Но когда я бывал сыт (один раз я видел диаграмму – сколько средний человек съедает за свою жизнь: несколько коров и быков, небольшое стадо баранов, множество кур, гусей и уток, зайцы, олени, свиньи, дикие кабаны и даже лось; вот только лошадь забыли почему-то, – очень любопытная диаграмма, между прочим), то эта вторая внутренняя жизнь смирялась и умолкала под грузом бифштексов и макарон. И тогда я смеялся над моими страхами и драконом; и, рассуждая на отвлеченные темы, вспоминал ученые книги и законы человеческого развития – и лишь минутами понимал, что становлюсь похожим на людей, которым все ясно: на скептиков и энтузиастов – веселых слепых и жизнерадостных инвалидов.
Потом снова наступал голод – странствования воображения: Франциск Ассизский, мудрый святой скрывался в лесу, звери бежали за ним и золотой круг над его головой разрезал тень.
И там, где он только что стоял, появлялось гигантское, многоконечное тело и головы со свирепыми глазами, в которых я молча узнавал человеческий взгляд дракона: он лежал на лугу, и речка катилась перед ним.
Зобастые люди появлялись и таяли в воздухе – и дракон безмерно рос и увеличивался с тихим скрежетом. Он приближался ко мне, раздуваясь и поднимаясь вверх – и я видел глаза в зеркале.
Зеленый фонарь с улицы светил в мое окно, и в лучистом сумраке зимы звенели утренние трамваи.
Превращение*
О Mort, vieux capitaine, il est temps! levons l'ancre!
Ce pays nous ennuie, o Mort! Appareillons!

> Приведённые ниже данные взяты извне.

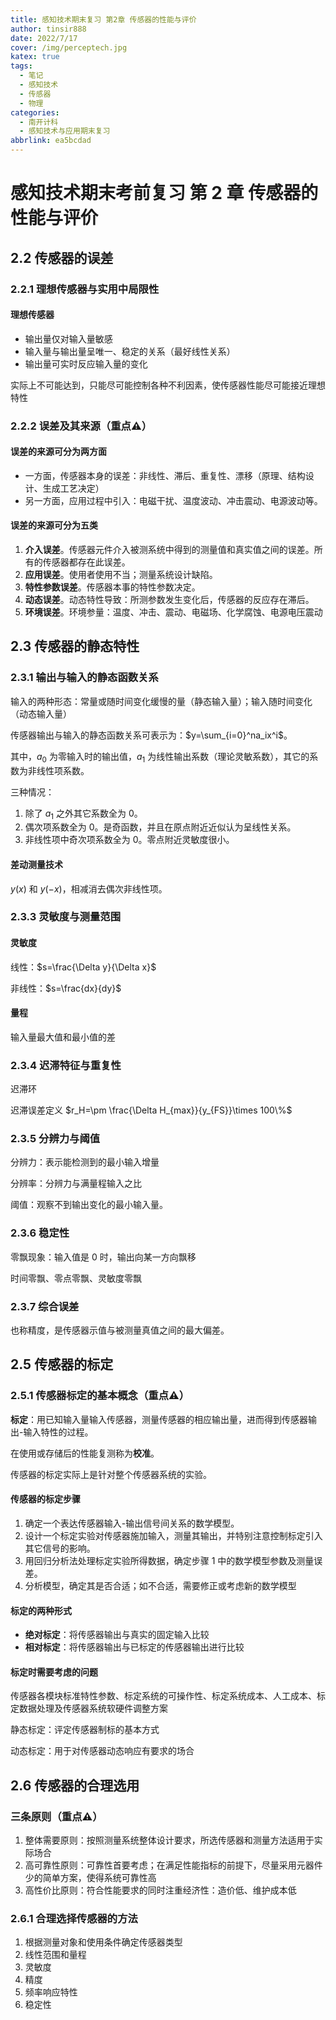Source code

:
 ```yaml
---
title: 感知技术期末复习 第2章 传感器的性能与评价
author: tinsir888
date: 2022/7/17
cover: /img/perceptech.jpg
katex: true
tags:
  - 笔记
  - 感知技术
  - 传感器
  - 物理
categories:
  - 南开计科
  - 感知技术与应用期末复习
abbrlink: ea5bcdad
---
```


# 感知技术期末考前复习 第 2 章 传感器的性能与评价

## 2.2 传感器的误差

### 2.2.1 理想传感器与实用中局限性

#### 理想传感器

- 输出量仅对输入量敏感
- 输入量与输出量呈唯一、稳定的关系（最好线性关系）
- 输出量可实时反应输入量的变化

实际上不可能达到，只能尽可能控制各种不利因素，使传感器性能尽可能接近理想特性

### 2.2.2 误差及其来源（重点:warning:）

#### 误差的来源可分为两方面

- 一方面，传感器本身的误差：非线性、滞后、重复性、漂移（原理、结构设计、生成工艺决定）
- 另一方面，应用过程中引入：电磁干扰、温度波动、冲击震动、电源波动等。

#### 误差的来源可分为五类

1. **介入误差**。传感器元件介入被测系统中得到的测量值和真实值之间的误差。所有的传感器都存在此误差。
2. **应用误差**。使用者使用不当；测量系统设计缺陷。
3. **特性参数误差**。传感器本事的特性参数决定。
4. **动态误差**。动态特性导致：所测参数发生变化后，传感器的反应存在滞后。
5. **环境误差**。环境参量：温度、冲击、震动、电磁场、化学腐蚀、电源电压震动

## 2.3 传感器的静态特性

### 2.3.1 输出与输入的静态函数关系

输入的两种形态：常量或随时间变化缓慢的量（静态输入量）；输入随时间变化（动态输入量）

传感器输出与输入的静态函数关系可表示为：$y=\sum_{i=0}^na_ix^i$。

其中，$a_0$ 为零输入时的输出值，$a_1$ 为线性输出系数（理论灵敏系数），其它的系数为非线性项系数。

三种情况：

1. 除了 $a_1$ 之外其它系数全为 0。
2. 偶次项系数全为 0。是奇函数，并且在原点附近近似认为呈线性关系。
3. 非线性项中奇次项系数全为 0。零点附近灵敏度很小。

#### 差动测量技术

$y(x)$ 和 $y(-x)$，相减消去偶次非线性项。

### 2.3.3 灵敏度与测量范围

#### 灵敏度

线性：$s=\frac{\Delta y}{\Delta x}$

非线性：$s=\frac{dx}{dy}$

#### 量程

输入量最大值和最小值的差

### 2.3.4 迟滞特征与重复性

迟滞环

迟滞误差定义 $r_H=\pm \frac{\Delta H_{max}}{y_{FS}}\times 100\%$

### 2.3.5 分辨力与阈值

分辨力：表示能检测到的最小输入增量

分辨率：分辨力与满量程输入之比

阈值：观察不到输出变化的最小输入量。

### 2.3.6 稳定性

零飘现象：输入值是 0 时，输出向某一方向飘移

时间零飘、零点零飘、灵敏度零飘

### 2.3.7 综合误差

也称精度，是传感器示值与被测量真值之间的最大偏差。

## 2.5 传感器的标定

### 2.5.1 传感器标定的基本概念（重点:warning:）

**标定**：用已知输入量输入传感器，测量传感器的相应输出量，进而得到传感器输出-输入特性的过程。

在使用或存储后的性能复测称为**校准**。

传感器的标定实际上是针对整个传感器系统的实验。

#### 传感器的标定步骤

1. 确定一个表达传感器输入-输出信号间关系的数学模型。
2. 设计一个标定实验对传感器施加输入，测量其输出，并特别注意控制标定引入其它信号的影响。
3. 用回归分析法处理标定实验所得数据，确定步骤 1 中的数学模型参数及测量误差。
4. 分析模型，确定其是否合适；如不合适，需要修正或考虑新的数学模型

#### 标定的两种形式

- **绝对标定**：将传感器输出与真实的固定输入比较
- **相对标定**：将传感器输出与已标定的传感器输出进行比较

#### 标定时需要考虑的问题

传感器各模块标准特性参数、标定系统的可操作性、标定系统成本、人工成本、标定数据处理及传感器系统软硬件调整方案

静态标定：评定传感器制标的基本方式

动态标定：用于对传感器动态响应有要求的场合

## 2.6 传感器的合理选用

### 三条原则（重点:warning:）

1. 整体需要原则：按照测量系统整体设计要求，所选传感器和测量方法适用于实际场合
2. 高可靠性原则：可靠性首要考虑；在满足性能指标的前提下，尽量采用元器件少的简单方案，使得系统可靠性高
3. 高性价比原则：符合性能要求的同时注重经济性：造价低、维护成本低

### 2.6.1 合理选择传感器的方法

1. 根据测量对象和使用条件确定传感器类型
2. 线性范围和量程
3. 灵敏度
4. 精度
5. 频率响应特性
6. 稳定性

Я блуждал – как всегда – в необъятном хаосе самых отдаленных представлений. И как бродяга, который уходит из своего города, видит сначала знакомые окраины и родные места и вступает лишь потом в неизвестные ему земли – и холод неведомого входит в его грудь; он идет и все оборачивается, прихрамывая, – как бродяга, я тоже начинал мои путешествия от привычных снов и привычных мыслей. Мне снился звенящий звук, точно если бы кто-нибудь ударял железной палочкой по тонкому медному диску; затем этот звук сменялся легким треском; я видел голого человека, вращающегося на ровном бронзовом круге; он долго мелькал передо мной, потом исчезал, и тогда из соседней комнаты доносился бой часов, игравших очень старую мелодию; удары часов пели, как колокол в густых облаках; они воскрешали вдруг длинный ряд хрупких картин, которые рассыпались, едва только я поднимал голову с подушки или протягивал руку к ночному столику. В течение долгих лет часы играли один и тот же мотив, прозрачный и задумчивый, рожденный веком сентиментализма; они силились убедить меня, что под их мелодию прошло много жизней и что она звучит, как всегда, – и ничто никогда не меняется; и они провожали мои дни неподвижными стеклянными глазами.
Помнится, в плохоньком меблированном доме большого южного города России жили две дамы в одинаковых комнатах, одна над другой. Дама, жившая наверху, умирала от страшной болезни: «лимфатические сосуды» – говорили мне, и мне казалось, что в теле этой бледной и толстой женщины стоят десятками маленькие стаканчики с белой жидкостью, – и вот жидкость темнеет, окрашиваясь в кровавый цвет, и дама поэтому умирает. Внизу же другая дама целыми днями играла на пианино; и в вечер смерти «лимфатической больной» оттуда все слышалась элегия Массне; а наверху, на столе, лежал раздувшийся труп, и белый холст завешивал зеркала; я вспомнил эту историю однажды и ресторане, когда граммофон заиграл такой знакомый мотив; я надолго задумался; пластинка давно перестала вертеться, а я не начинал есть; белый пар взвивался над супом, и волны холста струились по зеркалам.